- [Directions] Once you have read the entries, please say how many lines hold the string "mathcal", giving the number only.

▬▬▬▬▬▬▬▬▬▬

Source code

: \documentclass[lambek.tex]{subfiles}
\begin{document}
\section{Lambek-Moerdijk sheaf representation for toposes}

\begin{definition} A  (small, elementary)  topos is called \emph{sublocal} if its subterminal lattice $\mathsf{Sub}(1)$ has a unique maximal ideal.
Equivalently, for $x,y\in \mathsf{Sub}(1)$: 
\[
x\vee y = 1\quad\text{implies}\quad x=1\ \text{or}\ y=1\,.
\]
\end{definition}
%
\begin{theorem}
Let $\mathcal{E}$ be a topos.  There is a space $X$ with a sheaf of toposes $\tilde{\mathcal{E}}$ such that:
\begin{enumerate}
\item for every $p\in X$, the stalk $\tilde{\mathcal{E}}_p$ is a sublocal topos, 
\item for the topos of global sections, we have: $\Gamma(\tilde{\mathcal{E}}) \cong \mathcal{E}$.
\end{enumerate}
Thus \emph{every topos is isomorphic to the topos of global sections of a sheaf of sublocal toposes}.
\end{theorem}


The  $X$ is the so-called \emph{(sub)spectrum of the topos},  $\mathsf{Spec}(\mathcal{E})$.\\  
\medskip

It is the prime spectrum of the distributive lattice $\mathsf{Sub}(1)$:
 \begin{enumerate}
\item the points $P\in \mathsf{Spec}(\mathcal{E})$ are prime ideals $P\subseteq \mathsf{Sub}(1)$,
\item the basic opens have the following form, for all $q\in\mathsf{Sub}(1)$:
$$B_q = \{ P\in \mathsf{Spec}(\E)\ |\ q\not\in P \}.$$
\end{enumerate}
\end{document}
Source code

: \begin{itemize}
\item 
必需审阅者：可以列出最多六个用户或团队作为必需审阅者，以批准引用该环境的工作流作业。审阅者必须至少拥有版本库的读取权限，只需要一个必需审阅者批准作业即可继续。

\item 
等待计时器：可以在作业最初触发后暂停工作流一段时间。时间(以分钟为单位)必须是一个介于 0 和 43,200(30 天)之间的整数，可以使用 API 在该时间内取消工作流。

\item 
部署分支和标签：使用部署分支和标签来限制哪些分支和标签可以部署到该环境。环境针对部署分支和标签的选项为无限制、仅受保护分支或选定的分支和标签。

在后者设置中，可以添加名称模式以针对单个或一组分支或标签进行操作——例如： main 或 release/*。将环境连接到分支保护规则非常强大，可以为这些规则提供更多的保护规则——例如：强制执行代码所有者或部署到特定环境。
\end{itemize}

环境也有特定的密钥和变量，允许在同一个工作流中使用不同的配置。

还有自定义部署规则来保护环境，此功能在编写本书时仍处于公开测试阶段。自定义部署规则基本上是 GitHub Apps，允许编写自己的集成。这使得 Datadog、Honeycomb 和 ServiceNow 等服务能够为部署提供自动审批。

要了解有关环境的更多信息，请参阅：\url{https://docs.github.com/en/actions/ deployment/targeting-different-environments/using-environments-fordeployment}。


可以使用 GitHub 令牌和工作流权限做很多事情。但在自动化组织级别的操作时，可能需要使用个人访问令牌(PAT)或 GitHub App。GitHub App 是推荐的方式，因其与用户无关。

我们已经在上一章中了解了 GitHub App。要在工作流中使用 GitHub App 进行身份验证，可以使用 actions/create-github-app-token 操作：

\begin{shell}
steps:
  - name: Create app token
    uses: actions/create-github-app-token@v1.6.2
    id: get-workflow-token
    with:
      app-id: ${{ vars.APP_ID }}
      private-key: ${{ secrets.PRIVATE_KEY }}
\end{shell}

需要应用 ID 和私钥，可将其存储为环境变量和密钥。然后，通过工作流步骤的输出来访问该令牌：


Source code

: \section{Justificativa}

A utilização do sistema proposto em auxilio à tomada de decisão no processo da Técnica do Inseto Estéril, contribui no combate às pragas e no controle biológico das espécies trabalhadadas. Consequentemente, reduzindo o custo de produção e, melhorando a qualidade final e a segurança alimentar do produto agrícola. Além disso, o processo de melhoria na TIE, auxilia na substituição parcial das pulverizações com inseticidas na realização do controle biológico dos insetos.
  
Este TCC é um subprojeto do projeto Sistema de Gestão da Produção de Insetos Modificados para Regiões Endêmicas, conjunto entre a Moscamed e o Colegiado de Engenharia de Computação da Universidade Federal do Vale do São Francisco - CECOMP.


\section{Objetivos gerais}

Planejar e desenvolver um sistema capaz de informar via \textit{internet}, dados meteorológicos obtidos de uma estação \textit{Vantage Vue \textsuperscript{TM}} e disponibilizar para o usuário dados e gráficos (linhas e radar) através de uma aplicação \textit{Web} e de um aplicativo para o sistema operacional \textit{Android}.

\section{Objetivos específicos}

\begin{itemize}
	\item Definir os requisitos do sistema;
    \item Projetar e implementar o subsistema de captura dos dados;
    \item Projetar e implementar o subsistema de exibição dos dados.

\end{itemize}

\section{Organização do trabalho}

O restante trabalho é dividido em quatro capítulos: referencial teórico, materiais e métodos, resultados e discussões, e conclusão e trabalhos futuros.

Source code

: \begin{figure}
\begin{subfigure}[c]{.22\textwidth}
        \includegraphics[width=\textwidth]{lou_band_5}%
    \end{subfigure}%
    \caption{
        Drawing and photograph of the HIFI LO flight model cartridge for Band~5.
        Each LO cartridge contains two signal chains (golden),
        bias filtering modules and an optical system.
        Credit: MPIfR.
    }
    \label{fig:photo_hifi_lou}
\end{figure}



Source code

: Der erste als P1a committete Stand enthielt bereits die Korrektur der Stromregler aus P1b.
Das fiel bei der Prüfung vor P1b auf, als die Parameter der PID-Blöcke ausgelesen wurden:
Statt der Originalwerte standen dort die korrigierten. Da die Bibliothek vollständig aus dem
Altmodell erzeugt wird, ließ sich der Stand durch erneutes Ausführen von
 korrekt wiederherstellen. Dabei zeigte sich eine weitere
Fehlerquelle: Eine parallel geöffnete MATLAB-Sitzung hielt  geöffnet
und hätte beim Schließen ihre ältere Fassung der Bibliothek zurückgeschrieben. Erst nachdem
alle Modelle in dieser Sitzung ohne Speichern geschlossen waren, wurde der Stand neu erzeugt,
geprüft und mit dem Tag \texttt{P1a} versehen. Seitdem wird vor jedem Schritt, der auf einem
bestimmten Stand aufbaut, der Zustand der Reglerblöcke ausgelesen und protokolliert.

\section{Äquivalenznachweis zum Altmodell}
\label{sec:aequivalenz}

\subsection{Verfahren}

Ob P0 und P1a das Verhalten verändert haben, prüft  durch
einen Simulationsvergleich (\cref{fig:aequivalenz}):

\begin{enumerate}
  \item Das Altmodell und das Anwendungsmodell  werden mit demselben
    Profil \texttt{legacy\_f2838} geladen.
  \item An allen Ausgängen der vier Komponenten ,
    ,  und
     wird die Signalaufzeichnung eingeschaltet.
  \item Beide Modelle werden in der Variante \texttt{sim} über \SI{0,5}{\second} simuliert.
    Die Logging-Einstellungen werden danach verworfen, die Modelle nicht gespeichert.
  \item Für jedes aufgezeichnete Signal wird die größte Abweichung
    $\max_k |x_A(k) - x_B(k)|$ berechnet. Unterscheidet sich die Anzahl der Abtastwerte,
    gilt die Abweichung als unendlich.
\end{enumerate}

▬▬▬▬▬▬▬▬▬▬

- [Response to this task] 5